(Problem statement)
Give the number of lines in the data below containing the word "levels", with no other text.

(Data provided)

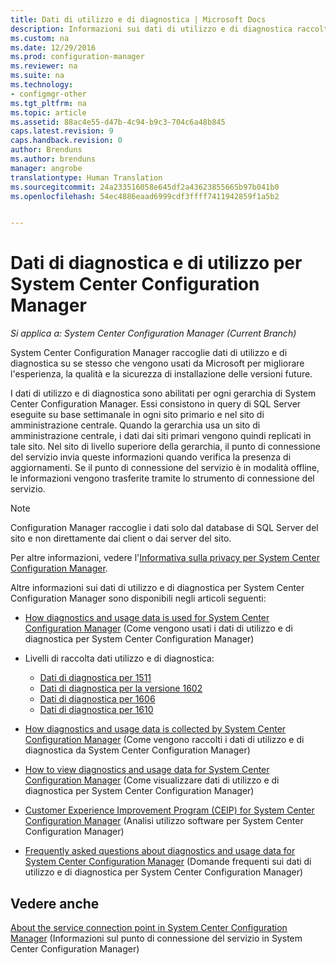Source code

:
 ```yaml
---
title: Dati di utilizzo e di diagnostica | Microsoft Docs
description: Informazioni sui dati di utilizzo e di diagnostica raccolti da System Center Configuration Manager.
ms.custom: na
ms.date: 12/29/2016
ms.prod: configuration-manager
ms.reviewer: na
ms.suite: na
ms.technology:
- configmgr-other
ms.tgt_pltfrm: na
ms.topic: article
ms.assetid: 88ac4e55-d47b-4c94-b9c3-704c6a48b845
caps.latest.revision: 9
caps.handback.revision: 0
author: Brenduns
ms.author: brenduns
manager: angrobe
translationtype: Human Translation
ms.sourcegitcommit: 24a233516058e645df2a43623855665b97b041b0
ms.openlocfilehash: 54ec4886eaad6999cdf3ffff7411942859f1a5b2


---
```

# <a name="diagnostics-and-usage-data-for-system-center-configuration-manager"></a>Dati di diagnostica e di utilizzo per System Center Configuration Manager

*Si applica a: System Center Configuration Manager (Current Branch)*

System Center Configuration Manager raccoglie dati di utilizzo e di diagnostica su se stesso che vengono usati da Microsoft per migliorare l'esperienza, la qualità e la sicurezza di installazione delle versioni future.  

 I dati di utilizzo e di diagnostica sono abilitati per ogni gerarchia di System Center Configuration Manager. Essi consistono in query di SQL Server eseguite su base settimanale in ogni sito primario e nel sito di amministrazione centrale. Quando la gerarchia usa un sito di amministrazione centrale, i dati dai siti primari vengono quindi replicati in tale sito. Nel sito di livello superiore della gerarchia, il punto di connessione del servizio invia queste informazioni quando verifica la presenza di aggiornamenti. Se il punto di connessione del servizio è in modalità offline, le informazioni vengono trasferite tramite lo strumento di connessione del servizio.  

> [!NOTE]  
>  Configuration Manager raccoglie i dati solo dal database di SQL Server del sito e non direttamente dai client o dai server del sito.  

 Per altre informazioni, vedere l'[Informativa sulla privacy per System Center Configuration Manager](http://go.microsoft.com/fwlink/?LinkID=626527).  

 Altre informazioni sui dati di utilizzo e di diagnostica per System Center Configuration Manager sono disponibili negli articoli seguenti:  

-   [How diagnostics and usage data is used for System Center Configuration Manager](../../../core/plan-design/diagnostics/how-diagnostics-and-usage-data-is-used.md) (Come vengono usati i dati di utilizzo e di diagnostica per System Center Configuration Manager)  

-   Livelli di raccolta dati utilizzo e di diagnostica:
    - [Dati di diagnostica per 1511](/sccm/core/plan-design/diagnostics/levels-of-diagnostic-usage-data-collection-1511)
    - [Dati di diagnostica per la versione 1602](/sccm/core/plan-design/diagnostics/levels-of-diagnostic-usage-data-collection-1602)
    - [Dati di diagnostica per 1606](/sccm/core/plan-design/diagnostics/levels-of-diagnostic-usage-data-collection-1606)  
    - [Dati di diagnostica per 1610](/sccm/core/plan-design/diagnostics/levels-of-diagnostic-usage-data-collection-1610)  

-   [How diagnostics and usage data is collected by System Center Configuration Manager](../../../core/plan-design/diagnostics/how-diagnostics-and-usage-data-is-collected.md) (Come vengono raccolti i dati di utilizzo e di diagnostica da System Center Configuration Manager)  

-   [How to view diagnostics and usage data for System Center Configuration Manager](../../../core/plan-design/diagnostics/view-diagnostics-and-usage-data.md) (Come visualizzare dati di utilizzo e di diagnostica per System Center Configuration Manager)  

-   [Customer Experience Improvement Program (CEIP) for System Center Configuration Manager](../../../core/plan-design/diagnostics/customer-experience-improvement-program-ceip.md) (Analisi utilizzo software per System Center Configuration Manager)  

-   [Frequently asked questions about diagnostics and usage data for System Center Configuration Manager](../../../core/understand/frequently-asked-questions-about-diagnostics-and-usage-data.md) (Domande frequenti sui dati di utilizzo e di diagnostica per System Center Configuration Manager)  

## <a name="see-also"></a>Vedere anche  
 [About the service connection point in System Center Configuration Manager](../../../core/servers/deploy/configure/about-the-service-connection-point.md) (Informazioni sul punto di connessione del servizio in System Center Configuration Manager)



<!--HONumber=Dec16_HO5-->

(Solution below)
4